Retailers may have tightened their belts on returns, but they’re loosening up their price-match policies this holiday season.

Nearly all big-box retailers now offer some form of price matching, whether it’s equaling a competitor or offering a price guarantee when a regular-priced item goes on sale. The policies at Target, Best Buy and other companies are evolving in favor of the consumer, said Lindsay Sakraida, features director at DealNews.com.

“Stores are either matching Amazon during the holidays or in the case of Target and Best Buy, year-round,” she said.

Price-match policies aren’t new. They’ve waxed and waned for longer than a decade, but retailers such as Target and Walmart began offering them again in 2009 during the recession.

Earlier this year, Walmart heavily promoted its price-match policy, even saying that consumers don’t need to show proof of a lower price.

Last year Best Buy added price matching to combat showrooming, in which shoppers check out an item in the store but then buy online.

This year, Staples and Toys R Us added Amazon.com to the list of retailers they match online. The office-supply company matched Amazon’s prices on its website in the past, but this is the first year it matched Amazon’s prices in its stores, too. They will also match any online competitor with a brick-and-mortar store by the same name.

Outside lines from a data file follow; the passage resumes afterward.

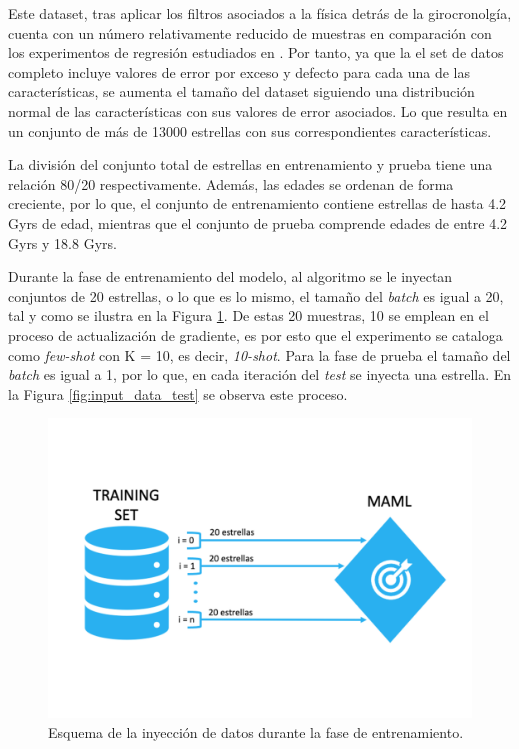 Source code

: Este dataset, tras aplicar los filtros asociados a la física detrás de la girocronolgía, cuenta con un número relativamente reducido de muestras en comparación con los experimentos de regresión estudiados en \cite{finn2017modelagnostic}. Por tanto, ya que la el set de datos completo incluye valores de error por exceso y defecto para cada una de las características, se aumenta el tamaño del dataset siguiendo una distribución normal de las características con sus valores de error asociados. Lo que resulta en un conjunto de más de 13000 estrellas con sus correspondientes características.

La división del conjunto total de estrellas en entrenamiento y prueba tiene una relación 80/20 respectivamente. Además, las edades se ordenan de forma creciente, por lo que, el conjunto de entrenamiento contiene estrellas de hasta 4.2 Gyrs de edad, mientras que el conjunto de prueba comprende edades de entre 4.2 Gyrs y 18.8 Gyrs.

Durante la fase de entrenamiento del modelo, al algoritmo se le inyectan conjuntos de 20 estrellas, o lo que es lo mismo, el tamaño del \emph{batch} es igual a 20, tal y como se ilustra en la Figura \ref{fig:input_data_train}. De estas 20 muestras, 10 se emplean en el proceso de actualización de gradiente, es por esto que el experimento se cataloga como \emph{few-shot} con K = 10, es decir, \emph{10-shot}. Para la fase de prueba el tamaño del \emph{batch} es igual a 1, por lo que, en cada iteración del \emph{test} se inyecta una estrella. En la Figura \ref{fig:input_data_test} se observa este proceso.

\begin{figure}[H]
\begin{center}
 \includegraphics[width=0.8\linewidth]{Figuras/MAML/train_data.pdf}
\end{center}
\caption{Esquema de la inyección de datos durante la fase de entrenamiento.}
 \label{fig:input_data_train}
\end{figure}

Throughout the year, most retailers offer a price guarantee for seven to 15 days if the item is priced less in their own store or on their website. But retailers such as Target and Best Buy have ratcheted up the price-match period from early November until a few days before Christmas. The improved holiday policy also includes matching competitors.

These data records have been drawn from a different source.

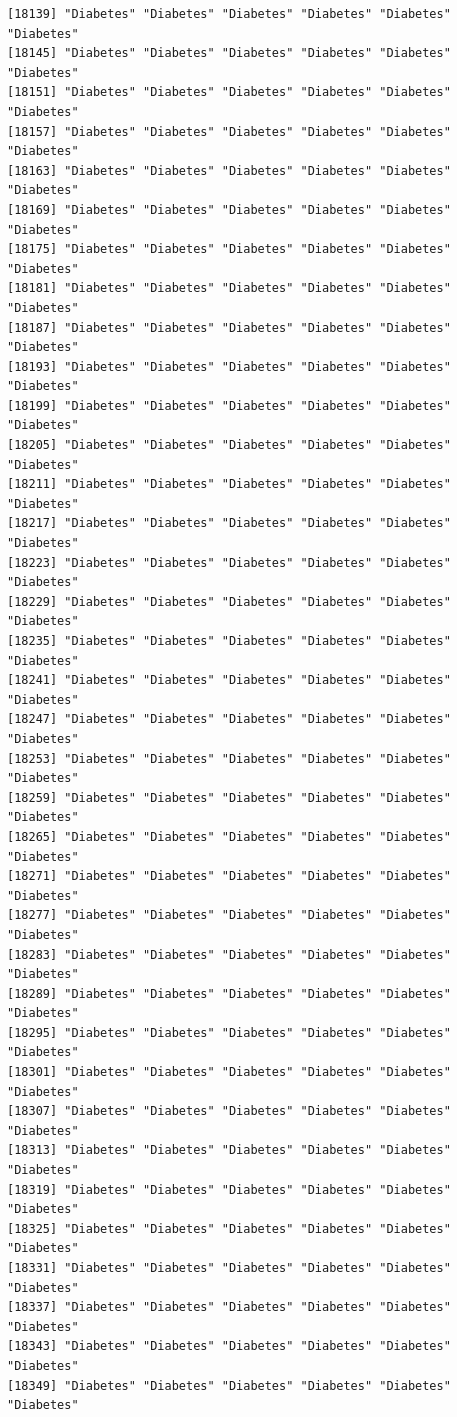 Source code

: \documentclass[
  letterpaper,
  DIV=11,
  numbers=noendperiod]{scrartcl}
\begin{document}
\begin{verbatim}
[18139] "Diabetes" "Diabetes" "Diabetes" "Diabetes" "Diabetes" "Diabetes"
[18145] "Diabetes" "Diabetes" "Diabetes" "Diabetes" "Diabetes" "Diabetes"
[18151] "Diabetes" "Diabetes" "Diabetes" "Diabetes" "Diabetes" "Diabetes"
[18157] "Diabetes" "Diabetes" "Diabetes" "Diabetes" "Diabetes" "Diabetes"
[18163] "Diabetes" "Diabetes" "Diabetes" "Diabetes" "Diabetes" "Diabetes"
[18169] "Diabetes" "Diabetes" "Diabetes" "Diabetes" "Diabetes" "Diabetes"
[18175] "Diabetes" "Diabetes" "Diabetes" "Diabetes" "Diabetes" "Diabetes"
[18181] "Diabetes" "Diabetes" "Diabetes" "Diabetes" "Diabetes" "Diabetes"
[18187] "Diabetes" "Diabetes" "Diabetes" "Diabetes" "Diabetes" "Diabetes"
[18193] "Diabetes" "Diabetes" "Diabetes" "Diabetes" "Diabetes" "Diabetes"
[18199] "Diabetes" "Diabetes" "Diabetes" "Diabetes" "Diabetes" "Diabetes"
[18205] "Diabetes" "Diabetes" "Diabetes" "Diabetes" "Diabetes" "Diabetes"
[18211] "Diabetes" "Diabetes" "Diabetes" "Diabetes" "Diabetes" "Diabetes"
[18217] "Diabetes" "Diabetes" "Diabetes" "Diabetes" "Diabetes" "Diabetes"
[18223] "Diabetes" "Diabetes" "Diabetes" "Diabetes" "Diabetes" "Diabetes"
[18229] "Diabetes" "Diabetes" "Diabetes" "Diabetes" "Diabetes" "Diabetes"
[18235] "Diabetes" "Diabetes" "Diabetes" "Diabetes" "Diabetes" "Diabetes"
[18241] "Diabetes" "Diabetes" "Diabetes" "Diabetes" "Diabetes" "Diabetes"
[18247] "Diabetes" "Diabetes" "Diabetes" "Diabetes" "Diabetes" "Diabetes"
[18253] "Diabetes" "Diabetes" "Diabetes" "Diabetes" "Diabetes" "Diabetes"
[18259] "Diabetes" "Diabetes" "Diabetes" "Diabetes" "Diabetes" "Diabetes"
[18265] "Diabetes" "Diabetes" "Diabetes" "Diabetes" "Diabetes" "Diabetes"
[18271] "Diabetes" "Diabetes" "Diabetes" "Diabetes" "Diabetes" "Diabetes"
[18277] "Diabetes" "Diabetes" "Diabetes" "Diabetes" "Diabetes" "Diabetes"
[18283] "Diabetes" "Diabetes" "Diabetes" "Diabetes" "Diabetes" "Diabetes"
[18289] "Diabetes" "Diabetes" "Diabetes" "Diabetes" "Diabetes" "Diabetes"
[18295] "Diabetes" "Diabetes" "Diabetes" "Diabetes" "Diabetes" "Diabetes"
[18301] "Diabetes" "Diabetes" "Diabetes" "Diabetes" "Diabetes" "Diabetes"
[18307] "Diabetes" "Diabetes" "Diabetes" "Diabetes" "Diabetes" "Diabetes"
[18313] "Diabetes" "Diabetes" "Diabetes" "Diabetes" "Diabetes" "Diabetes"
[18319] "Diabetes" "Diabetes" "Diabetes" "Diabetes" "Diabetes" "Diabetes"
[18325] "Diabetes" "Diabetes" "Diabetes" "Diabetes" "Diabetes" "Diabetes"
[18331] "Diabetes" "Diabetes" "Diabetes" "Diabetes" "Diabetes" "Diabetes"
[18337] "Diabetes" "Diabetes" "Diabetes" "Diabetes" "Diabetes" "Diabetes"
[18343] "Diabetes" "Diabetes" "Diabetes" "Diabetes" "Diabetes" "Diabetes"
[18349] "Diabetes" "Diabetes" "Diabetes" "Diabetes" "Diabetes" "Diabetes"

\end{verbatim}
\end{document}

For example, if a customer purchased a TV for $300 on Nov. 5 and the identical item could be found on Amazon for $250 on Dec. 15, she could get a $50 credit as long as she brings in proof of the current price and Target or Best Buy verifies it.

In theory, this means customers guaranteed the lowest price are able to look at other factors, such as product assortment, advice, convenience and service, Best Buy spokesman Jeff Shelman said.

But the reality is that only about 5 percent of consumers take advantage of it, according to Marshal Cohen, chief industry analyst at the NPD Group.